Data provided START
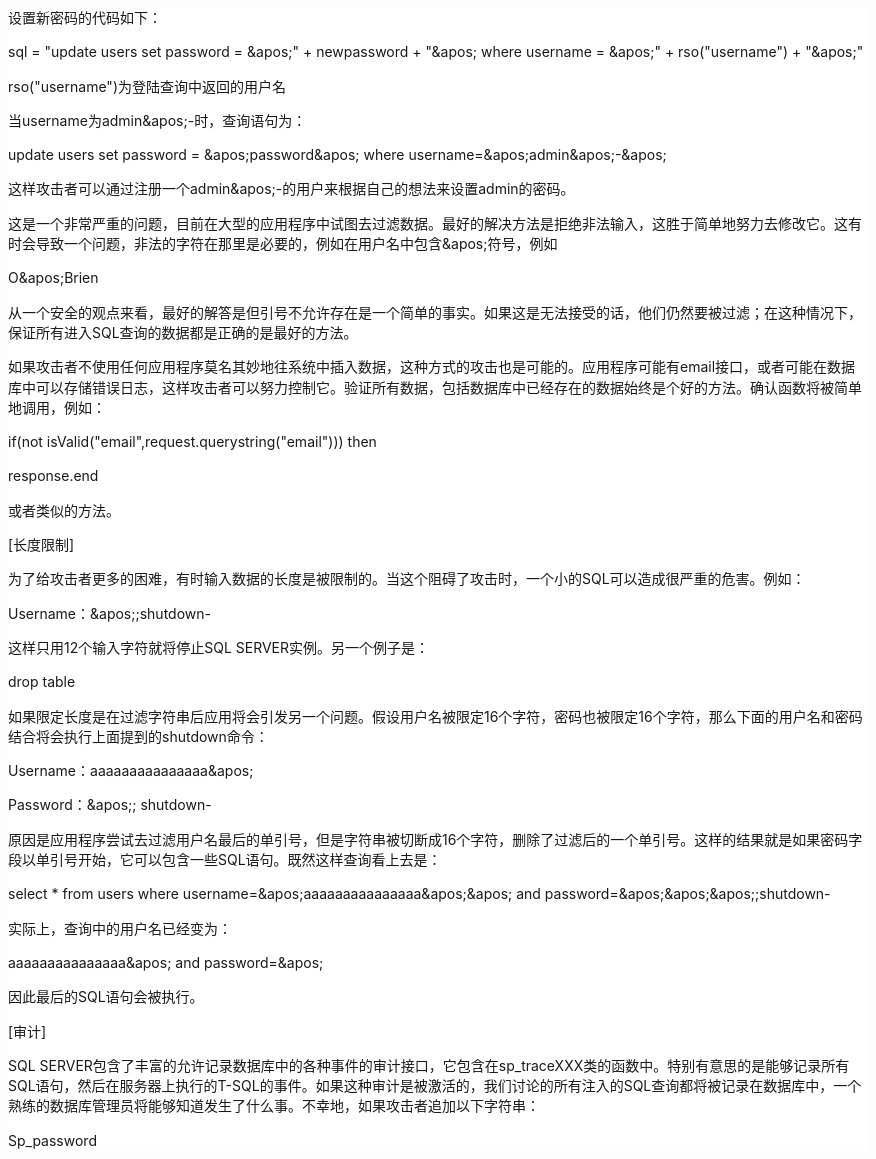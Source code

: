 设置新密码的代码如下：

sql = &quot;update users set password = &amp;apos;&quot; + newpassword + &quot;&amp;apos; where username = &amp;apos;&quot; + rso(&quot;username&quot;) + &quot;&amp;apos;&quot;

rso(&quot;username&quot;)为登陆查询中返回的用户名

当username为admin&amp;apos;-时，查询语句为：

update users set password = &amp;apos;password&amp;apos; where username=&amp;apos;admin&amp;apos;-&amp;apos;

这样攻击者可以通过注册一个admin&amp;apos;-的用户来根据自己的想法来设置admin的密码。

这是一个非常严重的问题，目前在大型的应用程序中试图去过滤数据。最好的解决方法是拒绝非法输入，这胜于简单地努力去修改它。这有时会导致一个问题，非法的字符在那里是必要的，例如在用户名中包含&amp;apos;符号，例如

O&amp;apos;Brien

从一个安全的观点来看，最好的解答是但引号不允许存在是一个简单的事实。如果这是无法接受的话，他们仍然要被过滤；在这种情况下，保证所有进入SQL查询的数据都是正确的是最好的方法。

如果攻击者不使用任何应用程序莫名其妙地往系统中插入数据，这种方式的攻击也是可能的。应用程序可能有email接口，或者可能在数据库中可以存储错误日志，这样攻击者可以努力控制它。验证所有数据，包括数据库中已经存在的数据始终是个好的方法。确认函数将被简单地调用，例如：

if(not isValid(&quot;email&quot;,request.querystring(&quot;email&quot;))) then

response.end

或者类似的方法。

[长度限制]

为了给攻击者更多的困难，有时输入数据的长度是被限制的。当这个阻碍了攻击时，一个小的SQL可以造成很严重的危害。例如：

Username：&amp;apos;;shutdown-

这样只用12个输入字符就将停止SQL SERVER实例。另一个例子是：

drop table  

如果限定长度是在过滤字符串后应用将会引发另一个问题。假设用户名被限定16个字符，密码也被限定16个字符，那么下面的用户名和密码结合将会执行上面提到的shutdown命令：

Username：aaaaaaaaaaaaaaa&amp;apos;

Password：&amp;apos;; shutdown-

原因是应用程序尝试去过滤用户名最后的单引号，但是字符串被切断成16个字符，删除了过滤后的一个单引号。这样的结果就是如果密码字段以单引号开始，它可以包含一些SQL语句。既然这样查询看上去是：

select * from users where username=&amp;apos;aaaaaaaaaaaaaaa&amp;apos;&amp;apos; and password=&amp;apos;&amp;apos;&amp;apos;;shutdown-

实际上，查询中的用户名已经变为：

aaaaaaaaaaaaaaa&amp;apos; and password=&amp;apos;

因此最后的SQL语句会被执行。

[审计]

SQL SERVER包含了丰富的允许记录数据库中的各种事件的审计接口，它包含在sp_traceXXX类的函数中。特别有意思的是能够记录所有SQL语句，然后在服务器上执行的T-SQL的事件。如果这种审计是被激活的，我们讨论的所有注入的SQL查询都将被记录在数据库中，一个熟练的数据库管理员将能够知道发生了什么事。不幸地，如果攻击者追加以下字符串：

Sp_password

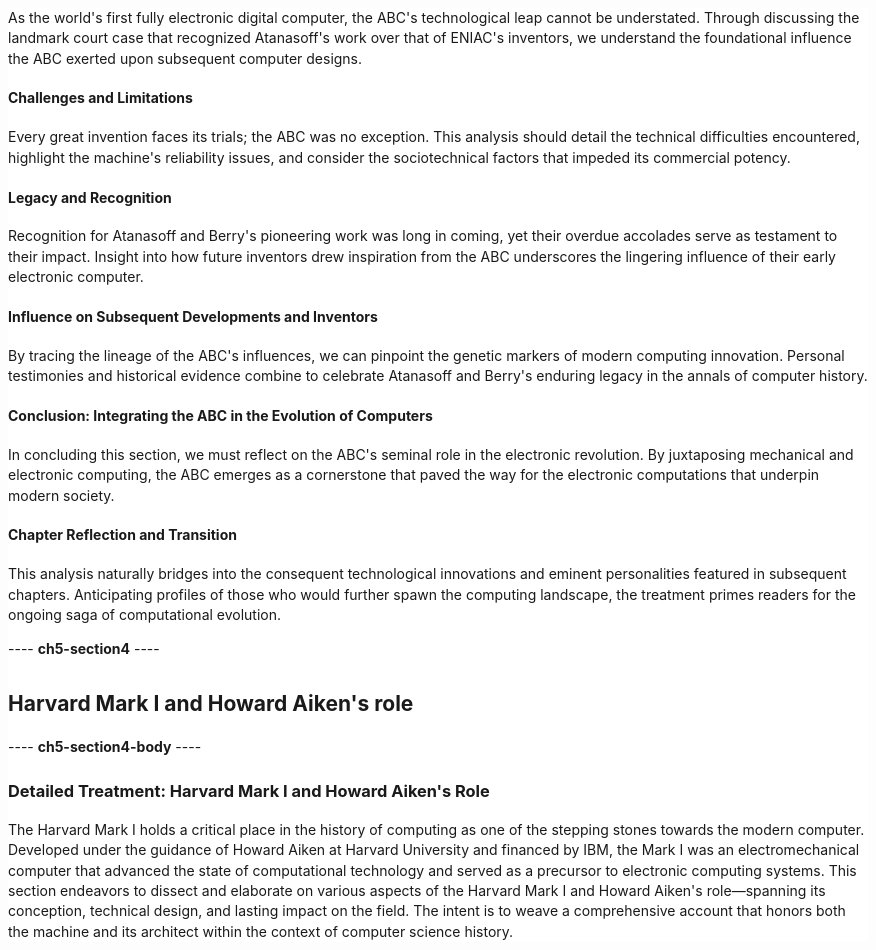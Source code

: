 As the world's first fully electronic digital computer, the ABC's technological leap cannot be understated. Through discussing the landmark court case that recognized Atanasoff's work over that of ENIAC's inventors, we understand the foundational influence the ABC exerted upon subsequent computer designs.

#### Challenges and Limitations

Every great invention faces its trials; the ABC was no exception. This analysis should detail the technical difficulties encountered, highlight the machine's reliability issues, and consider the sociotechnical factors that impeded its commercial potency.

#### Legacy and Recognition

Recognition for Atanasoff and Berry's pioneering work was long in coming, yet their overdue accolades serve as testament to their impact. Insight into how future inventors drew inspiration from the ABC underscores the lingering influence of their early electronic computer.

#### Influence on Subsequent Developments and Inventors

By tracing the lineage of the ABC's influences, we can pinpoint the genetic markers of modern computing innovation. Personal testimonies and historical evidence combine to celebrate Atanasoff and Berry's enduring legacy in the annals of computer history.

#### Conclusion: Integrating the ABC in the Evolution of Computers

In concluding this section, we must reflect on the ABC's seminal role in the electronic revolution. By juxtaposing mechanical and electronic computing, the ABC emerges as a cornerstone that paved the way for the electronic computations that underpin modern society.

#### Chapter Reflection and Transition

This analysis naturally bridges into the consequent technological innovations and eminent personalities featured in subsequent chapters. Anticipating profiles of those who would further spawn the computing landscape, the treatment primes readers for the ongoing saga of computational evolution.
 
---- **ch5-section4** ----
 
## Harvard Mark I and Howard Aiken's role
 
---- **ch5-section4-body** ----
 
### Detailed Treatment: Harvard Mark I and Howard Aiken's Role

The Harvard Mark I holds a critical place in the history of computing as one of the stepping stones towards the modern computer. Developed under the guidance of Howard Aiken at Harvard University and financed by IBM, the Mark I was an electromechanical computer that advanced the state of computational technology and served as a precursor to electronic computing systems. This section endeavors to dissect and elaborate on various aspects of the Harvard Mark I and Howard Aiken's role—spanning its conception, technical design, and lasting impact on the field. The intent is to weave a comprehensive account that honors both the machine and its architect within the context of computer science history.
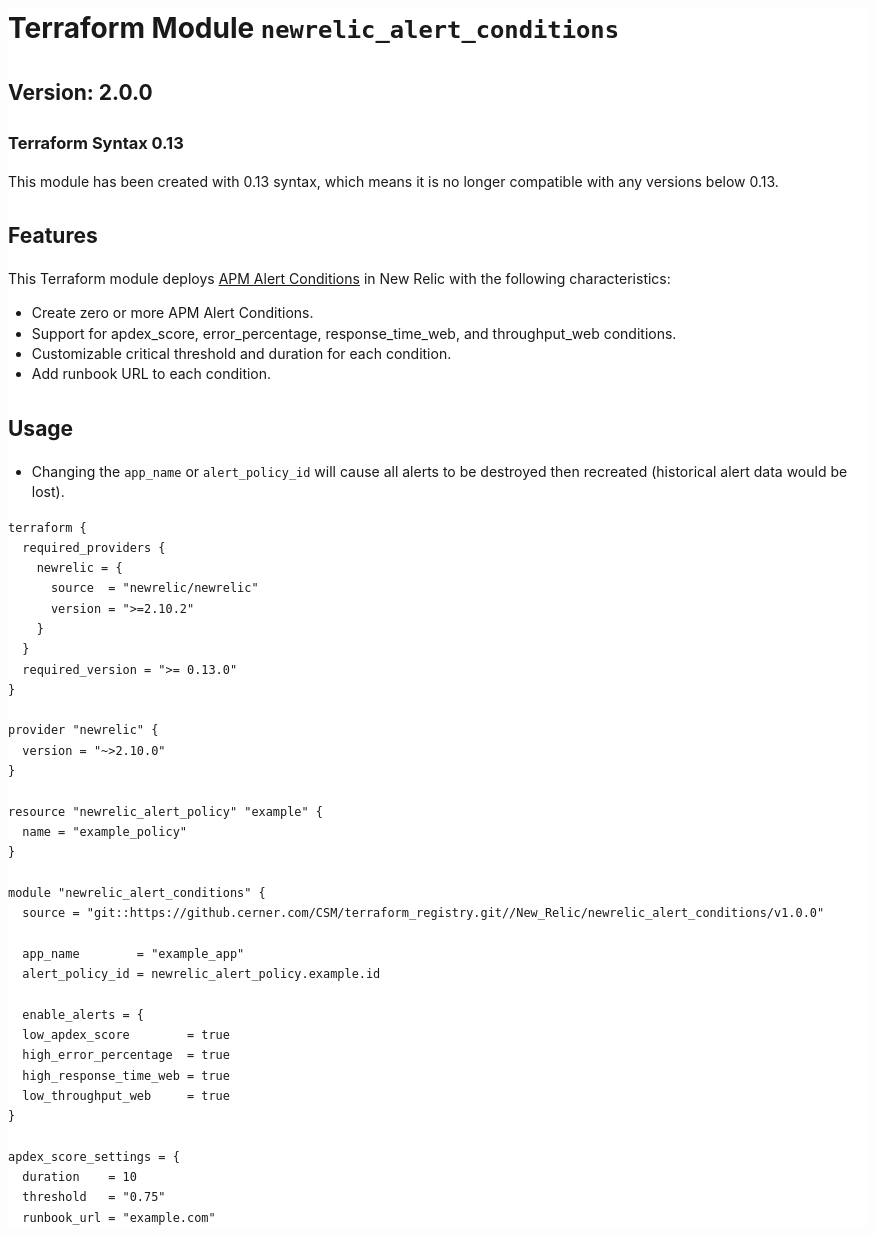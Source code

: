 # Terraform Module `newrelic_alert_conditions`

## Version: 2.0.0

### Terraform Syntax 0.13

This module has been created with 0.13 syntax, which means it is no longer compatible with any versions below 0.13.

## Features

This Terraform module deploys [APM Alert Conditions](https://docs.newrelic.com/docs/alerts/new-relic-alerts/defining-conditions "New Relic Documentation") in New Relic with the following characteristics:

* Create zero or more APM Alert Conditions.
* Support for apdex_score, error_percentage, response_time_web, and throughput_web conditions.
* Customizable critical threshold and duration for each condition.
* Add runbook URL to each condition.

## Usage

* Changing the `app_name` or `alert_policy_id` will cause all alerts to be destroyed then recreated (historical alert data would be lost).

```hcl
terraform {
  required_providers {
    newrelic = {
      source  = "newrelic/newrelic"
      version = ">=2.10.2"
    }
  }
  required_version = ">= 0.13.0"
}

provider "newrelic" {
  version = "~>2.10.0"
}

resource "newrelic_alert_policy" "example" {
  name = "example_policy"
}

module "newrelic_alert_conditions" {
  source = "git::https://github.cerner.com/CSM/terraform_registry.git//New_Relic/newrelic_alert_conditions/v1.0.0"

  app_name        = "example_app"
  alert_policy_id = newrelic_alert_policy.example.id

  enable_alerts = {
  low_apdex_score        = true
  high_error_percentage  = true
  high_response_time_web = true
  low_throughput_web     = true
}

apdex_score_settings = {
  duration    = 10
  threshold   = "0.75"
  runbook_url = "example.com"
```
Data provided END
What the task requires:
Write out each line of the listing above, exactly, from its first line to the line holding "update users set password = &amp;apos;password&amp;apos;", inclusive. Skip the pictures.

Finished exercise:
Source code

: 设置新密码的代码如下：

sql = &quot;update users set password = &amp;apos;&quot; + newpassword + &quot;&amp;apos; where username = &amp;apos;&quot; + rso(&quot;username&quot;) + &quot;&amp;apos;&quot;

rso(&quot;username&quot;)为登陆查询中返回的用户名

当username为admin&amp;apos;-时，查询语句为：

update users set password = &amp;apos;password&amp;apos; where username=&amp;apos;admin&amp;apos;-&amp;apos;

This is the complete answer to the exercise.